Der Tempel wurde vom Mönch Eigan Ritetsu gegründet und repräsentiert eine lange Linie buddhistischer Praktiken in der Präfektur Kanagawa. Seine Entwicklung über Generationen hinweg zeigt, wie sich dieser Ort an wechselnde Zeiten angepasst hat, während er seine Grundfunktion bewahrte.
Die Tempelanlage zeigt Baku-Skulpturen, elefantenähnliche Wesen aus der japanischen Mythologie, die Besucher an die Schutzfunktion dieser Figuren erinnern. Diese Darstellungen verbinden sich mit dem alltäglichen Glauben an magischen Schutz, den viele Menschen beim Betreten des Heiligtums spüren.

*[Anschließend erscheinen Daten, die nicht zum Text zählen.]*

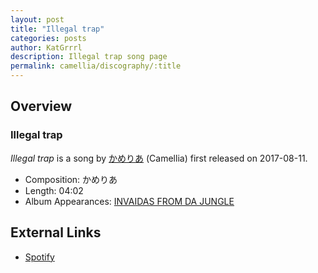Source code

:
 ```yaml
---
layout: post
title: "Illegal trap"
categories: posts
author: KatGrrrl
description: Illegal trap song page
permalink: camellia/discography/:title
---
```


## Overview

### Illegal trap

*Illegal trap* is a song by [かめりあ](<{% link postsWiki/_posts/2023-12-10-camellia.md %}>) (Camellia) first released on 2017-08-11.

* Composition: かめりあ
* Length: 04:02
* Album Appearances: [INVAIDAS FROM DA JUNGLE](<{% link postsInclude/_posts/camellia/albums/INVAIDAS-FROM-DA-JUNGLE/2023-12-20-INVAIDAS-FROM-DA-JUNGLE.md %}>)

## External Links

* [Spotify](https://open.spotify.com/track/2GO9Ns7q4uBFIn2fjmWfI1?si=6dbf3695683e4055)
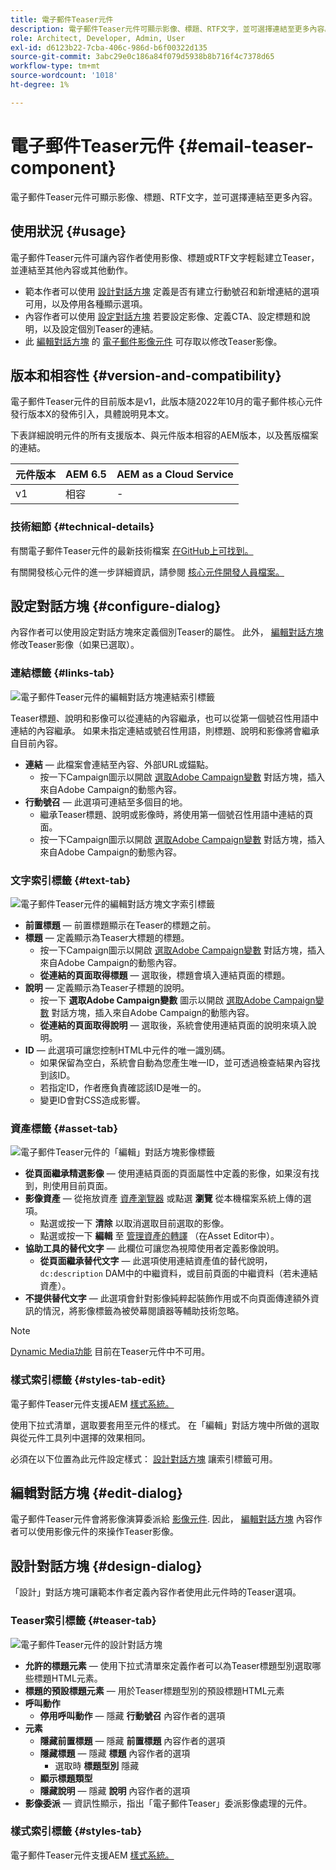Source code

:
 ```yaml
---
title: 電子郵件Teaser元件
description: 電子郵件Teaser元件可顯示影像、標題、RTF文字，並可選擇連結至更多內容。
role: Architect, Developer, Admin, User
exl-id: d6123b22-7cba-406c-986d-b6f00322d135
source-git-commit: 3abc29e0c186a84f079d5938b8b716f4c7378d65
workflow-type: tm+mt
source-wordcount: '1018'
ht-degree: 1%

---
```



# 電子郵件Teaser元件 {#email-teaser-component}

電子郵件Teaser元件可顯示影像、標題、RTF文字，並可選擇連結至更多內容。

## 使用狀況 {#usage}

電子郵件Teaser元件可讓內容作者使用影像、標題或RTF文字輕鬆建立Teaser，並連結至其他內容或其他動作。

* 範本作者可以使用 [設計對話方塊](#design-dialog) 定義是否有建立行動號召和新增連結的選項可用，以及停用各種顯示選項。
* 內容作者可以使用 [設定對話方塊](#configure-dialog) 若要設定影像、定義CTA、設定標題和說明，以及設定個別Teaser的連結。
* 此 [編輯對話方塊](image.md#edit-dialog) 的 [電子郵件影像元件](image.md) 可存取以修改Teaser影像。

## 版本和相容性 {#version-and-compatibility}

電子郵件Teaser元件的目前版本是v1，此版本隨2022年10月的電子郵件核心元件發行版本X的發佈引入，具體說明見本文。

下表詳細說明元件的所有支援版本、與元件版本相容的AEM版本，以及舊版檔案的連結。

| 元件版本 | AEM 6.5 | AEM as a Cloud Service  |
|---|---|---|
| v1 | 相容 | - |

### 技術細節 {#technical-details}

有關電子郵件Teaser元件的最新技術檔案 [在GitHub上可找到。](https://adobe.com/go/aem_cmp_tech_email_teaser_v1)

有關開發核心元件的進一步詳細資訊，請參閱 [核心元件開發人員檔案。](/help/developing/overview.md)

## 設定對話方塊 {#configure-dialog}

內容作者可以使用設定對話方塊來定義個別Teaser的屬性。 此外， [編輯對話方塊](#edit-dialog) 修改Teaser影像（如果已選取）。

### 連結標籤 {#links-tab}

![電子郵件Teaser元件的編輯對話方塊連結索引標籤](/help/email/assets/email-teaser-edit-links.png)

Teaser標題、說明和影像可以從連結的內容繼承，也可以從第一個號召性用語中連結的內容繼承。 如果未指定連結或號召性用語，則標題、說明和影像將會繼承自目前內容。

* **連結**  — 此檔案會連結至內容、外部URL或錨點。
   * 按一下Campaign圖示以開啟 [選取Adobe Campaign變數](/help/email/campaign-variables.md) 對話方塊，插入來自Adobe Campaign的動態內容。
* **行動號召**  — 此選項可連結至多個目的地。
   * 繼承Teaser標題、說明或影像時，將使用第一個號召性用語中連結的頁面。
   * 按一下Campaign圖示以開啟 [選取Adobe Campaign變數](/help/email/campaign-variables.md) 對話方塊，插入來自Adobe Campaign的動態內容。

### 文字索引標籤 {#text-tab}

![電子郵件Teaser元件的編輯對話方塊文字索引標籤](/help/email/assets/email-teaser-edit-text.png)

* **前置標題**  — 前置標題顯示在Teaser的標題之前。
* **標題**  — 定義顯示為Teaser大標題的標題。
   * 按一下Campaign圖示以開啟 [選取Adobe Campaign變數](/help/email/campaign-variables.md) 對話方塊，插入來自Adobe Campaign的動態內容。
   * **從連結的頁面取得標題**  — 選取後，標題會填入連結頁面的標題。
* **說明**  — 定義顯示為Teaser子標題的說明。
   * 按一下 **選取Adobe Campaign變數** 圖示以開啟 [選取Adobe Campaign變數](/help/email/campaign-variables.md) 對話方塊，插入來自Adobe Campaign的動態內容。
   * **從連結的頁面取得說明**  — 選取後，系統會使用連結頁面的說明來填入說明。
* **ID**  — 此選項可讓您控制HTML中元件的唯一識別碼。
   * 如果保留為空白，系統會自動為您產生唯一ID，並可透過檢查結果內容找到該ID。
   * 若指定ID，作者應負責確認該ID是唯一的。
   * 變更ID會對CSS造成影響。

### 資產標籤 {#asset-tab}

![電子郵件Teaser元件的「編輯」對話方塊影像標籤](/help/email/assets/email-teaser-edit-image.png)

* **從頁面繼承精選影像**  — 使用連結頁面的頁面屬性中定義的影像，如果沒有找到，則使用目前頁面。
* **影像資產**  — 從拖放資產 [資產瀏覽器](https://experienceleague.adobe.com/docs/experience-manager-cloud-service/sites/authoring/fundamentals/environment-tools.html) 或點選 **瀏覽** 從本機檔案系統上傳的選項。
   * 點選或按一下 **清除** 以取消選取目前選取的影像。
   * 點選或按一下 **編輯** 至 [管理資產的轉譯](https://experienceleague.adobe.com/docs/experience-manager-cloud-service/assets/manage/manage-digital-assets.html) （在Asset Editor中）。
* **協助工具的替代文字**  — 此欄位可讓您為視障使用者定義影像說明。
   * **從頁面繼承替代文字**  — 此選項使用連結資產值的替代說明， `dc:description` DAM中的中繼資料，或目前頁面的中繼資料（若未連結資產）。
* **不提供替代文字**  — 此選項會針對影像純粹起裝飾作用或不向頁面傳達額外資訊的情況，將影像標籤為被熒幕閱讀器等輔助技術忽略。

>[!NOTE]
>
>[Dynamic Media功能](image.md#dynamic-media) 目前在Teaser元件中不可用。

### 樣式索引標籤 {#styles-tab-edit}

電子郵件Teaser元件支援AEM [樣式系統。](/help/get-started/authoring.md#component-styling)

使用下拉式清單，選取要套用至元件的樣式。 在「編輯」對話方塊中所做的選取與從元件工具列中選擇的效果相同。

必須在以下位置為此元件設定樣式： [設計對話方塊](#design-dialog) 讓索引標籤可用。

## 編輯對話方塊 {#edit-dialog}

電子郵件Teaser元件會將影像演算委派給 [影像元件](image.md). 因此， [編輯對話方塊](image.md#edit-dialog) 內容作者可以使用影像元件的來操作Teaser影像。

## 設計對話方塊 {#design-dialog}

「設計」對話方塊可讓範本作者定義內容作者使用此元件時的Teaser選項。

### Teaser索引標籤 {#teaser-tab}

![電子郵件Teaser元件的設計對話方塊](/help/email/assets/email-teaser-design.png)

* **允許的標題元素**  — 使用下拉式清單來定義作者可以為Teaser標題型別選取哪些標題HTML元素。
* **標題的預設標題元素**  — 用於Teaser標題型別的預設標題HTML元素
* **呼叫動作**
   * **停用呼叫動作**  — 隱藏 **行動號召** 內容作者的選項
* **元素**
   * **隱藏前置標題**  — 隱藏 **前置標題** 內容作者的選項
   * **隱藏標題**  — 隱藏 **標題** 內容作者的選項
      * 選取時 **標題型別** 隱藏
   * **顯示標題類型**
   * **隱藏說明**  — 隱藏 **說明** 內容作者的選項
* **影像委派**  — 資訊性顯示，指出「電子郵件Teaser」委派影像處理的元件。

### 樣式索引標籤 {#styles-tab}

電子郵件Teaser元件支援AEM [樣式系統。](/help/get-started/authoring.md#component-styling)
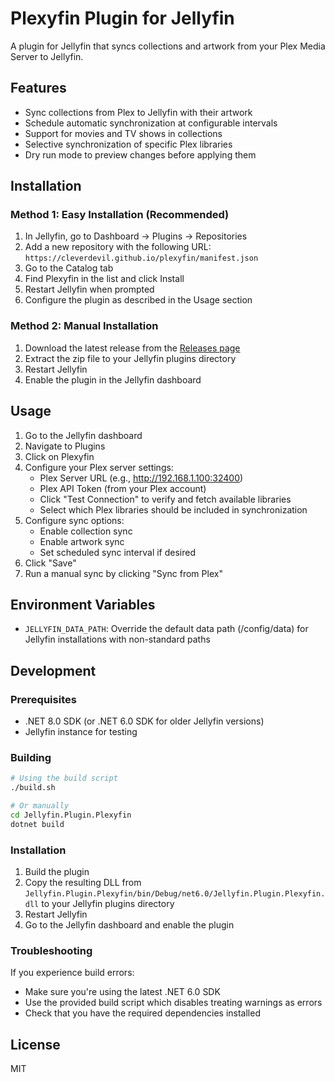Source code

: # Plexyfin Plugin for Jellyfin

A plugin for Jellyfin that syncs collections and artwork from your Plex Media Server to Jellyfin.

## Features

- Sync collections from Plex to Jellyfin with their artwork
- Schedule automatic synchronization at configurable intervals
- Support for movies and TV shows in collections
- Selective synchronization of specific Plex libraries
- Dry run mode to preview changes before applying them

## Installation

### Method 1: Easy Installation (Recommended)

1. In Jellyfin, go to Dashboard → Plugins → Repositories
2. Add a new repository with the following URL:
   `https://cleverdevil.github.io/plexyfin/manifest.json`
3. Go to the Catalog tab
4. Find Plexyfin in the list and click Install
5. Restart Jellyfin when prompted
6. Configure the plugin as described in the Usage section

### Method 2: Manual Installation

1. Download the latest release from the [Releases page](https://github.com/cleverdevil/plexyfin/releases)
2. Extract the zip file to your Jellyfin plugins directory
3. Restart Jellyfin
4. Enable the plugin in the Jellyfin dashboard

## Usage

1. Go to the Jellyfin dashboard
2. Navigate to Plugins
3. Click on Plexyfin
4. Configure your Plex server settings:
   - Plex Server URL (e.g., http://192.168.1.100:32400)
   - Plex API Token (from your Plex account)
   - Click "Test Connection" to verify and fetch available libraries
   - Select which Plex libraries should be included in synchronization
5. Configure sync options:
   - Enable collection sync
   - Enable artwork sync
   - Set scheduled sync interval if desired
6. Click "Save"
7. Run a manual sync by clicking "Sync from Plex"

## Environment Variables

- `JELLYFIN_DATA_PATH`: Override the default data path (/config/data) for Jellyfin installations with non-standard paths

## Development

### Prerequisites

- .NET 8.0 SDK (or .NET 6.0 SDK for older Jellyfin versions)
- Jellyfin instance for testing

### Building

```bash
# Using the build script
./build.sh

# Or manually
cd Jellyfin.Plugin.Plexyfin
dotnet build
```

### Installation

1. Build the plugin
2. Copy the resulting DLL from `Jellyfin.Plugin.Plexyfin/bin/Debug/net6.0/Jellyfin.Plugin.Plexyfin.dll` to your Jellyfin plugins directory
3. Restart Jellyfin
4. Go to the Jellyfin dashboard and enable the plugin

### Troubleshooting

If you experience build errors:
- Make sure you're using the latest .NET 6.0 SDK
- Use the provided build script which disables treating warnings as errors
- Check that you have the required dependencies installed

## License

MIT
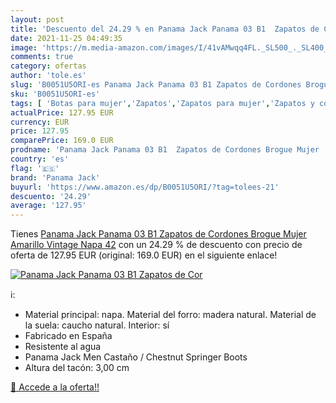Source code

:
 ```yaml
---
layout: post
title: 'Descuento del 24.29 % en Panama Jack Panama 03 B1  Zapatos de Cor'
date: 2021-11-25 04:49:35
image: 'https://m.media-amazon.com/images/I/41vAMwqq4FL._SL500_._SL400_.jpg'
comments: true
category: ofertas
author: 'tole.es'
slug: 'B0051U5ORI-es Panama Jack Panama 03 B1 Zapatos de Cordones Brogue Mujer...'
sku: 'B0051U5ORI-es'
tags: [ 'Botas para mujer','Zapatos','Zapatos para mujer','Zapatos y complementos','panama jack','zapatos', ]
actualPrice: 127.95 EUR
currency: EUR
price: 127.95
comparePrice: 169.0 EUR
prodname: 'Panama Jack Panama 03 B1  Zapatos de Cordones Brogue Mujer  Amarillo  Vintage Napa   42'
country: 'es'
flag: '🇪🇸'
brand: 'Panama Jack'
buyurl: 'https://www.amazon.es/dp/B0051U5ORI/?tag=tolees-21'
descuento: '24.29'
average: '127.95'
---
```


Tienes [Panama Jack Panama 03 B1  Zapatos de Cordones Brogue Mujer  Amarillo  Vintage Napa   42](https://www.amazon.es/dp/B0051U5ORI/?tag=tolees-21) con un 24.29 % de descuento con precio de oferta de 127.95 EUR (original: 169.0 EUR) en el siguiente enlace!

[![Panama Jack Panama 03 B1  Zapatos de Cor](https://m.media-amazon.com/images/I/41vAMwqq4FL._SL500_._SL400_.jpg)](https://www.amazon.es/dp/B0051U5ORI/?tag=tolees-21)

ℹ️:

- Material principal: napa. Material del forro: madera natural. Material de la suela: caucho natural. Interior: sí
- Fabricado en España
- Resistente al agua
- Panama Jack Men Castaño / Chestnut Springer Boots
- Altura del tacón: 3,00 cm

[🛒 Accede a la oferta!!](https://www.amazon.es/dp/B0051U5ORI/?tag=tolees-21)
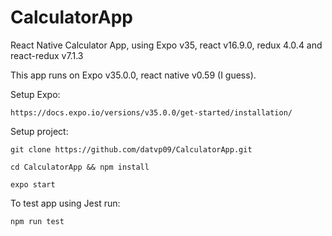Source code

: # CalculatorApp
React Native Calculator App, using Expo v35, react v16.9.0, redux 4.0.4 and react-redux v7.1.3

This app runs on Expo v35.0.0, react native v0.59 (I guess).

Setup Expo:
```
https://docs.expo.io/versions/v35.0.0/get-started/installation/
```
Setup project:
```
git clone https://github.com/datvp09/CalculatorApp.git

cd CalculatorApp && npm install

expo start
```
To test app using Jest run:
```
npm run test
```
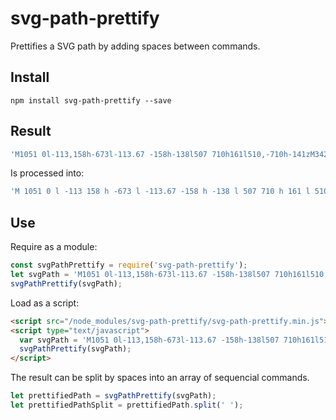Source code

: # svg-path-prettify

Prettifies a SVG path by adding spaces between commands.

## Install

```shell
npm install svg-path-prettify --save
```

## Result

```javascript
'M1051 0l-113,158h-673l-113.67 -158h-138l507 710h161l510,-710h-141zM342 267h518.9l-259,362z'
```

Is processed into:

```javascript
'M 1051 0 l -113 158 h -673 l -113.67 -158 h -138 l 507 710 h 161 l 510 -710 h -141 z M 342 267 h 518.9 l -259 362 z'
```

## Use

Require as a module:

```javascript
const svgPathPrettify = require('svg-path-prettify');
let svgPath = 'M1051 0l-113,158h-673l-113.67 -158h-138l507 710h161l510,-710h-141zM342 267h518.9l-259,362z';
svgPathPrettify(svgPath);
```

Load as a script:

```html
<script src="/node_modules/svg-path-prettify/svg-path-prettify.min.js"></script>
<script type="text/javascript">
  var svgPath = 'M1051 0l-113,158h-673l-113.67 -158h-138l507 710h161l510,-710h-141zM342 267h518.9l-259,362z';
  svgPathPrettify(svgPath);
</script>
```

The result can be split by spaces into an array of sequencial commands.

```javascript
let prettifiedPath = svgPathPrettify(svgPath);
let prettifiedPathSplit = prettifiedPath.split(' ');

```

Der Tempel ist tagsüber für Besucher offen, die traditionelle japanische buddhistische Architektur beobachten möchten. Das Gelände ist leicht zu betreten, und Besucher können die verschiedenen Bereiche in eigenem Tempo erkunden, wobei ruhiges Verhalten respektvoll ist.
Unter den Dachüberständen der Haupthalle befinden sich geschnitzte mythische Bestien und ein mit Drachenornamenten verziertes Wasserbecken. Diese Details zeigen eine handwerkliche Sorgfalt, die oft übersehen wird, obwohl sie zentral für das Verständnis der künstlerischen Qualität sind.